Getting drunk, fighting, and fucking were, for me and for many boys wanting to be men, the three rites of passage into adulthood—into being a complete male. This causes me a lot of sadness and emptiness: a boy lost in the jungle of cement trying to be a man, trying to understand what it meant to be a man, most of the time without a good guide, a good role model, and without an adult holding the clarity and the disposition to orient me. That was me.
To drink, to get wasted, to get trashed, to drink everything. Like we said at the time: “Drink, drink because the word is going to destroy itself.” While I was doing that, my internal being was becoming opaque, was getting lost, was more confused. The rebel without a cause, addicted to drugs and alcohol, thinking I was free because I was doing whatever the hell I wanted which was to self-destroy. I was the courageous macho who could drink two bottles of hard alcohol in a single night and still be standing ready to fight. That was me, the man. In order to allow myself to cry and feel my sensitivity, I needed to intoxicate my organism, because like they say in Colombia, “It doesn’t count what you do when you are drunk.” To fight like a mad dog, to throw fists and kick, to break noses was my second motto of being a real man. That way I could puff up my chest like a good cock fighter after having been in a duel on the pavement. Warriors and the crazy nights.

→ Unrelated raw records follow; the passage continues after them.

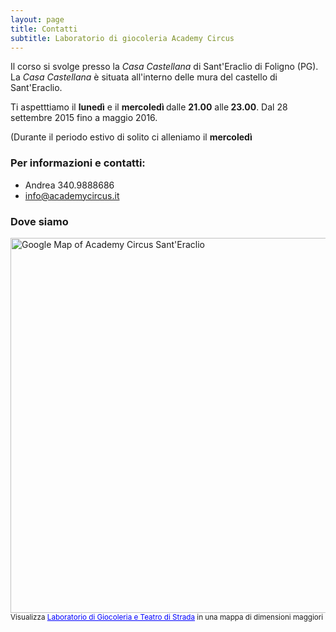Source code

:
 ```yaml
---
layout: page
title: Contatti
subtitle: Laboratorio di giocoleria Academy Circus
---
```

Il corso si svolge presso la *Casa Castellana* di Sant'Eraclio di Foligno (PG). La *Casa Castellana* è situata all'interno delle mura del castello di Sant'Eraclio.

Ti aspetttiamo il <strong>lunedì</strong> e il <strong>mercoledì </strong>dalle <strong>21.00</strong> alle<strong> 23.00</strong>. Dal 28 settembre 2015 fino a maggio 2016.

(Durante il periodo estivo di solito ci alleniamo il <strong>mercoledì</strong>

### Per informazioni e contatti:

- Andrea 340.9888686
- info@academycircus.it

### Dove siamo

<img width="600" src="http://maps.googleapis.com/maps/api/staticmap?center=santeraclio&zoom=13&scale=false&size=600x300&maptype=roadmap&format=png&visual_refresh=true&&markers=color:blue%7Clabel:A%7C42.933466,12.722988" alt="Google Map of Academy Circus Sant'Eraclio"><small>Visualizza <a href="https://www.google.com/maps/ms?msa=0&amp;msid=204086920937751474759.000491eda0ac5bf3240fb&amp;hl=it&amp;ie=UTF8&amp;t=m&amp;ll=42.933427,12.72294&amp;spn=0.01571,0.025749&amp;z=15&amp;source=embed" style="color:#0000FF;text-align:left">Laboratorio di Giocoleria e Teatro di Strada</a> in una mappa di dimensioni maggiori</small>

Of course, I was a Don Juan de Marcos, a good Latin lover picking up women as if they were trophies so I could feel like I was a real man. It was a competition with my peers to see who had the longest dick, measured by the number of women we had taken into our beds. I was looking to reaffirm my masculinity through the conquest of females. In most cases, I was engaging in sex disconnected from the heart, sex without real intimacy, sex without true love, sex for the sake of sex.

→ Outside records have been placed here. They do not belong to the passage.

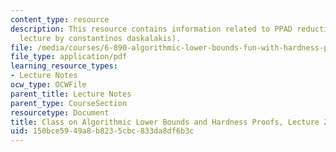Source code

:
 ```yaml
---
content_type: resource
description: This resource contains information related to PPAD reductions (guest
  lecture by constantinos daskalakis).
file: /media/courses/6-890-algorithmic-lower-bounds-fun-with-hardness-proofs-fall-2014/150bce5949a8b8235cbc833da8df6b3c_MIT6_890F14_L23.pdf
file_type: application/pdf
learning_resource_types:
- Lecture Notes
ocw_type: OCWFile
parent_title: Lecture Notes
parent_type: CourseSection
resourcetype: Document
title: Class on Algorithmic Lower Bounds and Hardness Proofs, Lecture 23 Notes
uid: 150bce59-49a8-b823-5cbc-833da8df6b3c
---
```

Then, I grew up and entered the world of adults when I got my undergraduate degree. Now it was the time to be a real man. It was time to leave the nest and become independent. It was time to become a good hunter. It was at this time that the armor I had been polishing so carefully for many years started to shatter into pieces. It started smelling like shit. The cage I had carefully and diligently built started to take my breath away. I couldn’t extend my wings and fly freely, and flying was something I had really wanted from an early age. For reasons still a mystery to me, I was the one who had cut my wings. I had been the one who put the locks on the cage hindering my ability to fly.

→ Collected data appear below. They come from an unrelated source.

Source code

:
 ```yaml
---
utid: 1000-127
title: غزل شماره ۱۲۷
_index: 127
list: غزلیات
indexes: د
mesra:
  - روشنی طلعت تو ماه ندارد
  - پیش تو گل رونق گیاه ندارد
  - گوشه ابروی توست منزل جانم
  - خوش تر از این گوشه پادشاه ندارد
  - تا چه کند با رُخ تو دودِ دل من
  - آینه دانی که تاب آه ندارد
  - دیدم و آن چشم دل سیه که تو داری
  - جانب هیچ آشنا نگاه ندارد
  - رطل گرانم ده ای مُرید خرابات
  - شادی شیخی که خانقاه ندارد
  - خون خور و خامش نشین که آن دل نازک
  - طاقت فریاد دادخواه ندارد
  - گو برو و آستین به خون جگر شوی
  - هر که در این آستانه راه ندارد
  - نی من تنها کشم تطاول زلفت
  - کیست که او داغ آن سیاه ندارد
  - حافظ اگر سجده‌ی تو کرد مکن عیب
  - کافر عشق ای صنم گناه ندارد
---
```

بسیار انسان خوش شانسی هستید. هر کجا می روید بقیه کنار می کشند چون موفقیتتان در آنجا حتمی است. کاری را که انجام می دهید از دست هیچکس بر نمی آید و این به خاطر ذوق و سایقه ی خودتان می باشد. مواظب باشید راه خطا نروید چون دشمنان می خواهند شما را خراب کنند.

I started to take the armor away. I started to grow my wings. I took the locks off, and I got out of the cage. Now I can breathe deeply. I can allow myself to feel my vulnerability and sensibility without feeling shame. Now I know how to feel alive and enjoy it. I don’t have to intoxicate my organism in order to feel calm. I don’t have to ride on my black stallion looking for duels to the death. I don’t need to reaffirm my sexuality in the craziness of silk sheets, skin, and smells.
I am not what others have decided for centuries that a man should be. I quit. I reject these ideas. I have decided not to invest in these ideas. I decided not to play a game of hurt. I want to be an integral man, a complete man, a vital man who has an inner space for freedom and emancipation. Not only am I a lover, an addict, a warrior, and a hunter; I am all of that and much more. I am what I decide to be every single instant of my life on this planet. I take away the hanging rope of the self-oppressor and decide to walk the path of freedom, knowing that the journey is long and that each instant brings me an opportunity to grow, to heal, and to be a better human being.